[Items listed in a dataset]

◆ ◆ ◆ ◆ ◆ ◆ ◆

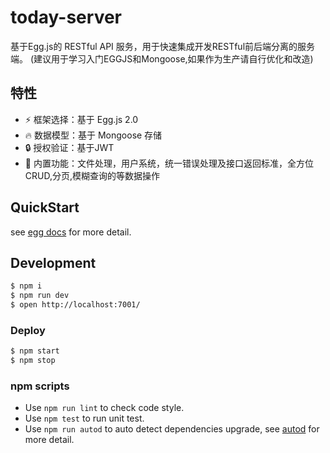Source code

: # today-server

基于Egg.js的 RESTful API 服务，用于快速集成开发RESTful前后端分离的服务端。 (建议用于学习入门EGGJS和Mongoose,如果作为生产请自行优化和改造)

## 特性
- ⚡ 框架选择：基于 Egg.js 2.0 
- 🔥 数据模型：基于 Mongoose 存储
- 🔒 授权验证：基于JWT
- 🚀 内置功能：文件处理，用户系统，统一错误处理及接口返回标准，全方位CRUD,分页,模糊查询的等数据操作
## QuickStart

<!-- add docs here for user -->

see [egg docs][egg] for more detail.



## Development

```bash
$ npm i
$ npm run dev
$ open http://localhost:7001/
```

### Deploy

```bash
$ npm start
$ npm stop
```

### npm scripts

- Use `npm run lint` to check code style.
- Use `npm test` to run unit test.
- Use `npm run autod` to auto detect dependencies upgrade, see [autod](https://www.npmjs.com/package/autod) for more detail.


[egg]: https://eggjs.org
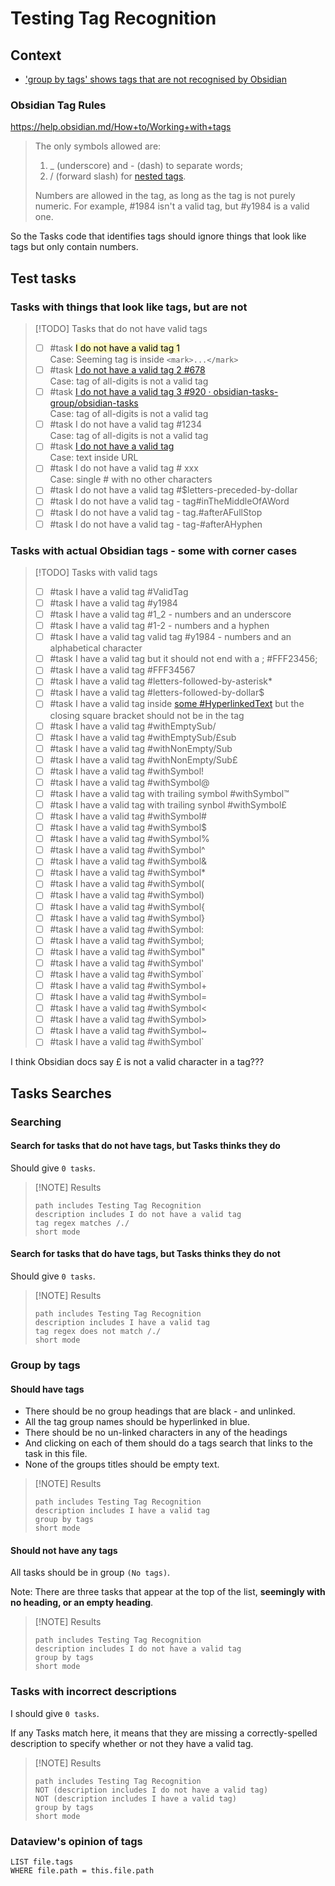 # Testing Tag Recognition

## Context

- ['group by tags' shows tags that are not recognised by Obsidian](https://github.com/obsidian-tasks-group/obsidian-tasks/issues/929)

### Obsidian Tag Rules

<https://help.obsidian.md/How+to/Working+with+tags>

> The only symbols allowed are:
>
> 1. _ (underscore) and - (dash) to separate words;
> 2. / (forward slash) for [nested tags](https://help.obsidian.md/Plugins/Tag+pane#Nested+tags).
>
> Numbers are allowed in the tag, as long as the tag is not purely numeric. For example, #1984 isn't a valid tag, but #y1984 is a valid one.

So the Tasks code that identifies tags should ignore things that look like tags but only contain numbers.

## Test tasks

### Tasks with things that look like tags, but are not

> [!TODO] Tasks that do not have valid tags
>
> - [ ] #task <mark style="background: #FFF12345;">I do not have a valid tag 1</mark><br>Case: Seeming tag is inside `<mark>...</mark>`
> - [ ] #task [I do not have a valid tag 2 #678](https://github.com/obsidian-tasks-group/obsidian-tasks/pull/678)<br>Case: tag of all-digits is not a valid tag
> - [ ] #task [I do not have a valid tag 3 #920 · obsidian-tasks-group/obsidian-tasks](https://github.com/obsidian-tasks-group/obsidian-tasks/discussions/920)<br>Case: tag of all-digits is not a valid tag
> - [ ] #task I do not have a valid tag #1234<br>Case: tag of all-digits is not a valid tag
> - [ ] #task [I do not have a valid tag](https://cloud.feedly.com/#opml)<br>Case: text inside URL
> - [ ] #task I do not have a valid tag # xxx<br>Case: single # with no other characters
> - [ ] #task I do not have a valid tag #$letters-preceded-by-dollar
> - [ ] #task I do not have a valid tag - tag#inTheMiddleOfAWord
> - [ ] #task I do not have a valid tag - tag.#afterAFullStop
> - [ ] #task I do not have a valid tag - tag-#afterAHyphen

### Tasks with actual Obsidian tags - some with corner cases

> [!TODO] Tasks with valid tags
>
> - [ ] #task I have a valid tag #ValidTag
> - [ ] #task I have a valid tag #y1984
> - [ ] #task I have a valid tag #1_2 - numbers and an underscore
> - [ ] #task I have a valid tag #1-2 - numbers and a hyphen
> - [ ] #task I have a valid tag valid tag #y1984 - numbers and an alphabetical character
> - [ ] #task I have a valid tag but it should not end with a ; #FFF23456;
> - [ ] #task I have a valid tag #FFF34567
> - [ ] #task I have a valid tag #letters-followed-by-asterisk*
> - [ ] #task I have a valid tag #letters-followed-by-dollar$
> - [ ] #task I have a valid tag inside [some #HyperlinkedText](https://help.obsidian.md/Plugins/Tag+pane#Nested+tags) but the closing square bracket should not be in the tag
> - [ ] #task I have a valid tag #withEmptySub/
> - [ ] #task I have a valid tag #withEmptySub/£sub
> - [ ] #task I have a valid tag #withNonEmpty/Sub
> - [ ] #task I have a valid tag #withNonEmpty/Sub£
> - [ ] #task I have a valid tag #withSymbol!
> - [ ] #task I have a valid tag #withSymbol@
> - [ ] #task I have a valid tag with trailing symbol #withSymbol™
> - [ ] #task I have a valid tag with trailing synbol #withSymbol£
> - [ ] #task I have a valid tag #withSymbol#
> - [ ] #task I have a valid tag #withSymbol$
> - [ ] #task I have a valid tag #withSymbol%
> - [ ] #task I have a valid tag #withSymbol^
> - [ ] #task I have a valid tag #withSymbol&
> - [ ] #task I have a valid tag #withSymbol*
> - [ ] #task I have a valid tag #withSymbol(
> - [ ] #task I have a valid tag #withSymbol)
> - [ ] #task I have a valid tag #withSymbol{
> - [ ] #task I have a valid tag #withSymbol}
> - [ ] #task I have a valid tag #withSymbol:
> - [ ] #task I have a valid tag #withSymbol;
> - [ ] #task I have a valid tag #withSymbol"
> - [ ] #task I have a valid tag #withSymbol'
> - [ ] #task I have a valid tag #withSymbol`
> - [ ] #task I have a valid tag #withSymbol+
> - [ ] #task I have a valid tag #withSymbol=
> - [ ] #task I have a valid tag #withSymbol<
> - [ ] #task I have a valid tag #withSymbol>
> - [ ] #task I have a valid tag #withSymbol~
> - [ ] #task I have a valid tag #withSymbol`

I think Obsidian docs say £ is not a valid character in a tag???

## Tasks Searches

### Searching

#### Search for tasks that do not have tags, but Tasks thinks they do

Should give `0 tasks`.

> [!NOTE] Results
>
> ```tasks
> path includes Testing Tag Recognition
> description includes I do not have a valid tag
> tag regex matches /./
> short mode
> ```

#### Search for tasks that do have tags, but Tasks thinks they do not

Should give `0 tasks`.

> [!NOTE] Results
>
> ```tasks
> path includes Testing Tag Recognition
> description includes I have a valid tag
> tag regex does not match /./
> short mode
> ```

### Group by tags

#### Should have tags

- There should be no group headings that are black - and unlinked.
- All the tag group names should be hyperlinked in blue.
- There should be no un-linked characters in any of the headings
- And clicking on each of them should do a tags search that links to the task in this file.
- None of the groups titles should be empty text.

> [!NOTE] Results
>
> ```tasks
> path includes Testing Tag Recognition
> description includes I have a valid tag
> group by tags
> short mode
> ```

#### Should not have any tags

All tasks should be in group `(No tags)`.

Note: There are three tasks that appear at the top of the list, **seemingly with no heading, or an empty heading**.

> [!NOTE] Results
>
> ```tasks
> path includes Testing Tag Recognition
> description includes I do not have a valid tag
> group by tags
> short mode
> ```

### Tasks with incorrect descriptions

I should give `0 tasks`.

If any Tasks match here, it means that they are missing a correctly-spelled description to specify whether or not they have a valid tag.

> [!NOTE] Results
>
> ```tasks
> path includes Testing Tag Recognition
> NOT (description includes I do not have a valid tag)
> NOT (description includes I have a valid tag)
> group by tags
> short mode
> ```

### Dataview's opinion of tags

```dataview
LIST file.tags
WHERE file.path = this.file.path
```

◆ ◆ ◆ ◆ ◆ ◆ ◆

• BRIEF:
For this exercise, copy the entries above exactly and skip any picture.

• THE COMPLETED TASK:
Source code

: # today-server

基于Egg.js的 RESTful API 服务，用于快速集成开发RESTful前后端分离的服务端。 (建议用于学习入门EGGJS和Mongoose,如果作为生产请自行优化和改造)

## 特性
- ⚡ 框架选择：基于 Egg.js 2.0 
- 🔥 数据模型：基于 Mongoose 存储
- 🔒 授权验证：基于JWT
- 🚀 内置功能：文件处理，用户系统，统一错误处理及接口返回标准，全方位CRUD,分页,模糊查询的等数据操作
## QuickStart

<!-- add docs here for user -->

see [egg docs][egg] for more detail.



## Development

```bash
$ npm i
$ npm run dev
$ open http://localhost:7001/
```

### Deploy

```bash
$ npm start
$ npm stop
```

### npm scripts

- Use `npm run lint` to check code style.
- Use `npm test` to run unit test.
- Use `npm run autod` to auto detect dependencies upgrade, see [autod](https://www.npmjs.com/package/autod) for more detail.


[egg]: https://eggjs.org
 # Testing Tag Recognition

## Context

- ['group by tags' shows tags that are not recognised by Obsidian](https://github.com/obsidian-tasks-group/obsidian-tasks/issues/929)

### Obsidian Tag Rules

<https://help.obsidian.md/How+to/Working+with+tags>

> The only symbols allowed are:
>
> 1. _ (underscore) and - (dash) to separate words;
> 2. / (forward slash) for [nested tags](https://help.obsidian.md/Plugins/Tag+pane#Nested+tags).
>
> Numbers are allowed in the tag, as long as the tag is not purely numeric. For example, #1984 isn't a valid tag, but #y1984 is a valid one.

So the Tasks code that identifies tags should ignore things that look like tags but only contain numbers.

## Test tasks

### Tasks with things that look like tags, but are not

> [!TODO] Tasks that do not have valid tags
>
> - [ ] #task <mark style="background: #FFF12345;">I do not have a valid tag 1</mark><br>Case: Seeming tag is inside `<mark>...</mark>`
> - [ ] #task [I do not have a valid tag 2 #678](https://github.com/obsidian-tasks-group/obsidian-tasks/pull/678)<br>Case: tag of all-digits is not a valid tag
> - [ ] #task [I do not have a valid tag 3 #920 · obsidian-tasks-group/obsidian-tasks](https://github.com/obsidian-tasks-group/obsidian-tasks/discussions/920)<br>Case: tag of all-digits is not a valid tag
> - [ ] #task I do not have a valid tag #1234<br>Case: tag of all-digits is not a valid tag
> - [ ] #task [I do not have a valid tag](https://cloud.feedly.com/#opml)<br>Case: text inside URL
> - [ ] #task I do not have a valid tag # xxx<br>Case: single # with no other characters
> - [ ] #task I do not have a valid tag #$letters-preceded-by-dollar
> - [ ] #task I do not have a valid tag - tag#inTheMiddleOfAWord
> - [ ] #task I do not have a valid tag - tag.#afterAFullStop
> - [ ] #task I do not have a valid tag - tag-#afterAHyphen

### Tasks with actual Obsidian tags - some with corner cases

> [!TODO] Tasks with valid tags
>
> - [ ] #task I have a valid tag #ValidTag
> - [ ] #task I have a valid tag #y1984
> - [ ] #task I have a valid tag #1_2 - numbers and an underscore
> - [ ] #task I have a valid tag #1-2 - numbers and a hyphen
> - [ ] #task I have a valid tag valid tag #y1984 - numbers and an alphabetical character
> - [ ] #task I have a valid tag but it should not end with a ; #FFF23456;
> - [ ] #task I have a valid tag #FFF34567
> - [ ] #task I have a valid tag #letters-followed-by-asterisk*
> - [ ] #task I have a valid tag #letters-followed-by-dollar$
> - [ ] #task I have a valid tag inside [some #HyperlinkedText](https://help.obsidian.md/Plugins/Tag+pane#Nested+tags) but the closing square bracket should not be in the tag
> - [ ] #task I have a valid tag #withEmptySub/
> - [ ] #task I have a valid tag #withEmptySub/£sub
> - [ ] #task I have a valid tag #withNonEmpty/Sub
> - [ ] #task I have a valid tag #withNonEmpty/Sub£
> - [ ] #task I have a valid tag #withSymbol!
> - [ ] #task I have a valid tag #withSymbol@
> - [ ] #task I have a valid tag with trailing symbol #withSymbol™
> - [ ] #task I have a valid tag with trailing synbol #withSymbol£
> - [ ] #task I have a valid tag #withSymbol#
> - [ ] #task I have a valid tag #withSymbol$
> - [ ] #task I have a valid tag #withSymbol%
> - [ ] #task I have a valid tag #withSymbol^
> - [ ] #task I have a valid tag #withSymbol&
> - [ ] #task I have a valid tag #withSymbol*
> - [ ] #task I have a valid tag #withSymbol(
> - [ ] #task I have a valid tag #withSymbol)
> - [ ] #task I have a valid tag #withSymbol{
> - [ ] #task I have a valid tag #withSymbol}
> - [ ] #task I have a valid tag #withSymbol:
> - [ ] #task I have a valid tag #withSymbol;
> - [ ] #task I have a valid tag #withSymbol"
> - [ ] #task I have a valid tag #withSymbol'
> - [ ] #task I have a valid tag #withSymbol`
> - [ ] #task I have a valid tag #withSymbol+
> - [ ] #task I have a valid tag #withSymbol=
> - [ ] #task I have a valid tag #withSymbol<
> - [ ] #task I have a valid tag #withSymbol>
> - [ ] #task I have a valid tag #withSymbol~
> - [ ] #task I have a valid tag #withSymbol`

I think Obsidian docs say £ is not a valid character in a tag???

## Tasks Searches

### Searching

#### Search for tasks that do not have tags, but Tasks thinks they do

Should give `0 tasks`.

> [!NOTE] Results
>
> ```tasks
> path includes Testing Tag Recognition
> description includes I do not have a valid tag
> tag regex matches /./
> short mode
> ```

#### Search for tasks that do have tags, but Tasks thinks they do not

Should give `0 tasks`.

> [!NOTE] Results
>
> ```tasks
> path includes Testing Tag Recognition
> description includes I have a valid tag
> tag regex does not match /./
> short mode
> ```

### Group by tags

#### Should have tags

- There should be no group headings that are black - and unlinked.
- All the tag group names should be hyperlinked in blue.
- There should be no un-linked characters in any of the headings
- And clicking on each of them should do a tags search that links to the task in this file.
- None of the groups titles should be empty text.

> [!NOTE] Results
>
> ```tasks
> path includes Testing Tag Recognition
> description includes I have a valid tag
> group by tags
> short mode
> ```

#### Should not have any tags

All tasks should be in group `(No tags)`.

Note: There are three tasks that appear at the top of the list, **seemingly with no heading, or an empty heading**.

> [!NOTE] Results
>
> ```tasks
> path includes Testing Tag Recognition
> description includes I do not have a valid tag
> group by tags
> short mode
> ```

### Tasks with incorrect descriptions

I should give `0 tasks`.

If any Tasks match here, it means that they are missing a correctly-spelled description to specify whether or not they have a valid tag.

> [!NOTE] Results
>
> ```tasks
> path includes Testing Tag Recognition
> NOT (description includes I do not have a valid tag)
> NOT (description includes I have a valid tag)
> group by tags
> short mode
> ```

### Dataview's opinion of tags

```dataview
LIST file.tags
WHERE file.path = this.file.path
```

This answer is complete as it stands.